Homebuyers took out almost 11,000 mortgages with a down payment of 15 percent or less in June, the most since April 2008, the unit of LSL Property Services Plc said today in a statement. That accounted for about one in five of the loans issued last month, compared with one in nine a year earlier.
The looser lending practices have helped drive up home prices, prompting Bank of England Governor Mark Carney to announce loan-to-income caps last month.
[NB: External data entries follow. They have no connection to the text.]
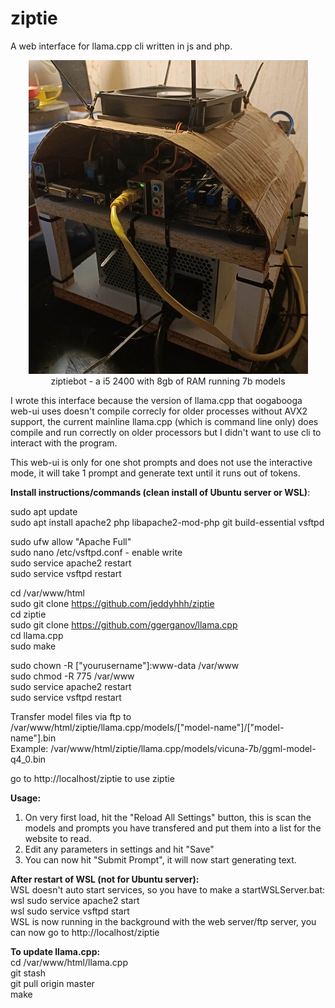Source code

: # ziptie
A web interface for llama.cpp cli written in js and php.

<p align="center">
  <img src="https://github.com/jeddyhhh/ziptie/blob/main/includes/images/ziptie.jpg">
  <br>
  ziptiebot - a i5 2400 with 8gb of RAM running 7b models
</p>

I wrote this interface because the version of llama.cpp that oogabooga web-ui uses doesn't compile correcly for older processes without AVX2 support, the current mainline llama.cpp (which is command line only) does compile and run correctly on older processors but I didn't want to use cli to interact with the program.

This web-ui is only for one shot prompts and does not use the interactive mode, it will take 1 prompt and generate text until it runs out of tokens.

<b>Install instructions/commands (clean install of Ubuntu server or WSL)</b>:

sudo apt update<br>
sudo apt install apache2 php libapache2-mod-php git build-essential vsftpd<br>

sudo ufw allow "Apache Full"<br>
sudo nano /etc/vsftpd.conf - enable write<br>
sudo service apache2 restart<br>
sudo service vsftpd restart<br>

cd /var/www/html<br>
sudo git clone https://github.com/jeddyhhh/ziptie<br>
cd ziptie<br>
sudo git clone https://github.com/ggerganov/llama.cpp<br>
cd llama.cpp<br>
sudo make<br>

sudo chown -R ["yourusername"]:www-data /var/www<br>
sudo chmod -R 775 /var/www<br>
sudo service apache2 restart<br>
sudo service vsftpd restart<br>

Transfer model files via ftp to /var/www/html/ziptie/llama.cpp/models/["model-name"]/["model-name"].bin<br>
Example: /var/www/html/ziptie/llama.cpp/models/vicuna-7b/ggml-model-q4_0.bin<br>

go to http://localhost/ziptie to use ziptie<br>

<b>Usage:</b><br>
1. On very first load, hit the "Reload All Settings" button, this is scan the models and prompts you have transfered and put them into a list for the website to read.<br>
2. Edit any parameters in settings and hit "Save"<br>
3. You can now hit "Submit Prompt", it will now start generating text.<br>

<b>After restart of WSL (not for Ubuntu server):</b><br>
WSL doesn't auto start services, so you have to make a startWSLServer.bat:<br>
wsl sudo service apache2 start<br>
wsl sudo service vsftpd start<br>
WSL is now running in the background with the web server/ftp server, you can now go to http://localhost/ziptie<br>

<b>To update llama.cpp:</b><br>
cd /var/www/html/llama.cpp<br>
git stash<br>
git pull origin master<br>
make




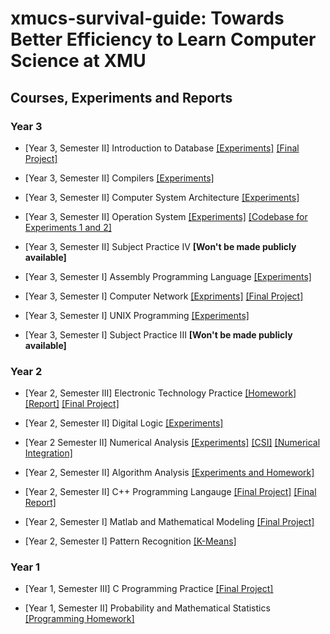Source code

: # xmucs-survival-guide: Towards Better Efficiency to Learn Computer Science at XMU

## Courses, Experiments and Reports

### Year 3

- [Year 3, Semester II] Introduction to Database [[Experiments]](https://github.com/SmartPolarBear/database-xmu-cs2023) [[Final Project]](https://github.com/SmartPolarBear/grade_management_client)

- [Year 3, Semester II] Compilers [[Experiments]](https://github.com/SmartPolarBear/compiler-csxmu-2023)

- [Year 3, Semester II] Computer System Architecture [[Experiments]](https://github.com/SmartPolarBear/sysarch-csxmu-2023)

- [Year 3, Semester II] Operation System [[Experiments]](https://github.com/SmartPolarBear/os-csxmu-2023) [[Codebase for Experiments 1 and 2]](https://github.com/SmartPolarBear/nachos-csxmu-2023)

- [Year 3, Semester II] Subject Practice IV **[Won't be made publicly available]**

- [Year 3, Semester I] Assembly Programming Language [[Experiments]](https://github.com/SmartPolarBear/assembly-csxmu-2022)

- [Year 3, Semester I] Computer Network [[Expriments]](https://github.com/SmartPolarBear/computer-network-reports-csxmu-2022) [[Final Project]](https://github.com/SmartPolarBear/xv6_enhanced)

- [Year 3, Semester I] UNIX Programming [[Experiments]](https://github.com/SmartPolarBear/unix-programming-csxmu-2022)

- [Year 3, Semester I] Subject Practice III **[Won't be made publicly available]**

### Year 2

- [Year 2, Semester III] Electronic Technology Practice [[Homework]](https://github.com/SmartPolarBear/mp430-homework-csxmu-2022) [[Report]](https://github.com/SmartPolarBear/msp430-report-csxmu-2022) [[Final Project]](https://github.com/SmartPolarBear/mp430-car-csxmu-2022)

- [Year 2, Semester II] Digital Logic [[Experiments]](https://github.com/SmartPolarBear/digital-logic-csxmu-2022)

- [Year 2 Semester II] Numerical Analysis [[Experiments]](https://github.com/SmartPolarBear/numerical-analysis-csxmu-2022) [[CSI]](https://github.com/SmartPolarBear/CSI-python) [[Numerical Integration]](https://github.com/SmartPolarBear/numerical_integration)

- [Year 2, Semester II] Algorithm Analysis [[Experiments and Homework]](https://github.com/SmartPolarBear/algorithm-analysis-csxmu-2022)

- [Year 2, Semester II] C++ Programming Langauge [[Final Project]](https://github.com/SmartPolarBear/cppautograd) [[Final Report]](https://github.com/SmartPolarBear/cpp-final-csxmu-2022)

- [Year 2, Semester I] Matlab and Mathematical Modeling [[Final Project]](https://github.com/SmartPolarBear/matlab-math-analysis-csxmu-2021)

- [Year 2, Semester I] Pattern Recognition [[K-Means]](https://github.com/SmartPolarBear/kmeans-python)

### Year 1

- [Year 1, Semester III] C Programming Practice [[Final Project]](https://github.com/SmartPolarBear/plane-ticket)

- [Year 1, Semester II] Probability and Mathematical Statistics [[Programming Homework]](https://github.com/SmartPolarBear/random_generator)
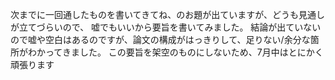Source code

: ﻿---
layout: post
categories: [慶應通信, 進捗]
tags: [慶應通信, 卒業論文進捗]
author: tmo
slug: "1140"
---
次までに一回通したものを書いてきてね、のお題が出ていますが、どうも見通しが立てづらいので、
嘘でもいいから要旨を書いてみました。
結論が出ていないので嘘や空白はあるのですが、論文の構成がはっきりして、足りない/余分な箇所がわかってきました。
この要旨を架空のものにしないため、7月中はとにかく頑張ります
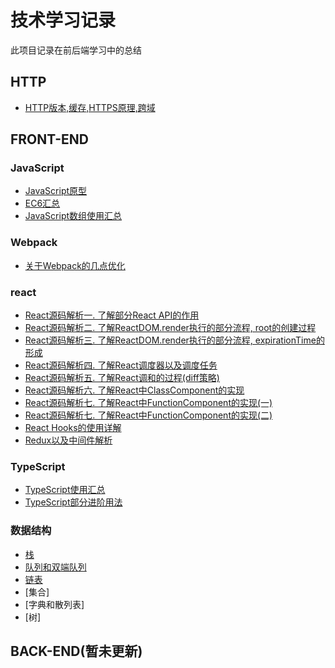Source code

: # 技术学习记录

此项目记录在前后端学习中的总结

## HTTP

+ [HTTP版本,缓存,HTTPS原理,跨域](https://github.com/owenCoderLi/learn/blob/master/http/http.md) 



## FRONT-END

### JavaScript

+ [JavaScript原型](https://github.com/owenCoderLi/learn/blob/master/front-end/javascript/prototype.md) 
+ [EC6汇总](https://github.com/owenCoderLi/learn/blob/master/front-end/javascript/ES6.md) 
+ [JavaScript数组使用汇总](https://github.com/owenCoderLi/learn/blob/master/front-end/javascript/array.md) 



### Webpack

+ [关于Webpack的几点优化](https://github.com/owenCoderLi/learn/blob/master/front-end/webpack/optimize.md) 



### react

+ [React源码解析一. 了解部分React API的作用](https://github.com/owenCoderLi/learn/blob/master/front-end/react/ReactRoot.md) 
+ [React源码解析二. 了解ReactDOM.render执行的部分流程, root的创建过程](https://github.com/owenCoderLi/learn/blob/master/front-end/react/ReactRenderFirst.md) 
+ [React源码解析三. 了解ReactDOM.render执行的部分流程, expirationTime的形成](https://github.com/owenCoderLi/learn/blob/master/front-end/react/ReactRenderSecond.md) 
+ [React源码解析四. 了解React调度器以及调度任务](https://github.com/owenCoderLi/learn/blob/master/front-end/react/RenderSchedule.md) 
+ [React源码解析五. 了解React调和的过程(diff策略)](https://github.com/owenCoderLi/learn/blob/master/front-end/react/RenderReconcile.md) 
+ [React源码解析六. 了解React中ClassComponent的实现](https://github.com/owenCoderLi/learn/blob/master/front-end/react/ClassComponent.md) 
+ [React源码解析七. 了解React中FunctionComponent的实现(一)](https://github.com/owenCoderLi/learn/blob/master/front-end/react/FunctionComponentFirst.md) 
+ [React源码解析七. 了解React中FunctionComponent的实现(二)](https://github.com/owenCoderLi/learn/blob/master/front-end/react/FunctionComponentSecond.md) 
+ [React Hooks的使用详解](https://github.com/owenCoderLi/learn/blob/master/front-end/react/ReactHooks.md) 
+ [Redux以及中间件解析](https://github.com/owenCoderLi/learn/blob/master/front-end/react/Redux.md) 

### TypeScript

+ [TypeScript使用汇总](https://github.com/owenCoderLi/learn/blob/master/front-end/typescript/basic.md)
+ [TypeScript部分进阶用法](https://github.com/owenCoderLi/learn/blob/master/front-end/typescript/advance.md)

### 数据结构

+ [栈](https://github.com/owenCoderLi/learn/blob/master/front-end/structure/stack.md)
+ [队列和双端队列](https://github.com/owenCoderLi/learn/blob/master/front-end/structure/queue.md)
+ [链表](https://github.com/owenCoderLi/learn/blob/master/front-end/structure/linkedList.md)
+ [集合]
+ [字典和散列表]
+ [树]

## BACK-END(暂未更新)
The bank’s measures, which include an affordability test, may be enough to push otherwise creditworthy buyers out of the market, according to e.surv.
“The cost of getting onto the housing ladder -– and saving for a deposit -– has been building,” Richard Sexton, a director at e.surv, said in the report. “More high LTV lending prevented a flatlining of first-timers.”
Mortgages of 100 percent or more of a home’s value were available in the years before the financial crisis, sparking speculation that led to a housing market collapse starting in 2007. Low down-payment mortgage lending peaked in February of that year when more than 41,500 loans were given to buyers paying 15 percent or less of the value up front.
Home loans plummeted after the financial crisis, prompting Prime Minister David Cameron’s coalition government to take steps to help first-time buyers and other borrowers obtain mortgages with lower deposits. Home prices soared as the measures took hold and banks with improving balance sheets became more open to lending.
BOE’s Carney called surging U.K. home prices the No. 1 risk to the economy when he announced measures to curb risky lending on June 26. The central bank’s Financial Policy Committee is introducing caps that limit mortgages of 4.5 times a borrower’s income to no more than 15 percent of a bank’s new home loans. It also said banks will have to decline mortgages to borrowers who fail a new repayment test.
London home prices climbed at the slowest pace in 15 months in June, the Royal Institution of Chartered Surveyors said today. Values are expected to decline as the central bank’s property measures deter buyers, RICS said.
The average loan-to-income ratio was 3.83 in London and 3.39 nationwide in May, e.surv said.
Even as higher-risk lending increases, the volume of mortgages overall is declining. The total fell for the sixth straight month in June to 61,568, e.surv said. High LTV lending remains below the peak before the financial crisis, when one in three loans was to a low down-payment borrower, it said.
“High LTV lending is the only thread linking many prospective buyers with the hope of owning their own home,” Sexton said in the statement. While loan applications should be thoroughly assessed, “simplistic LTI caps are a step too far and may tip hosts of creditworthy borrowers out of the market.”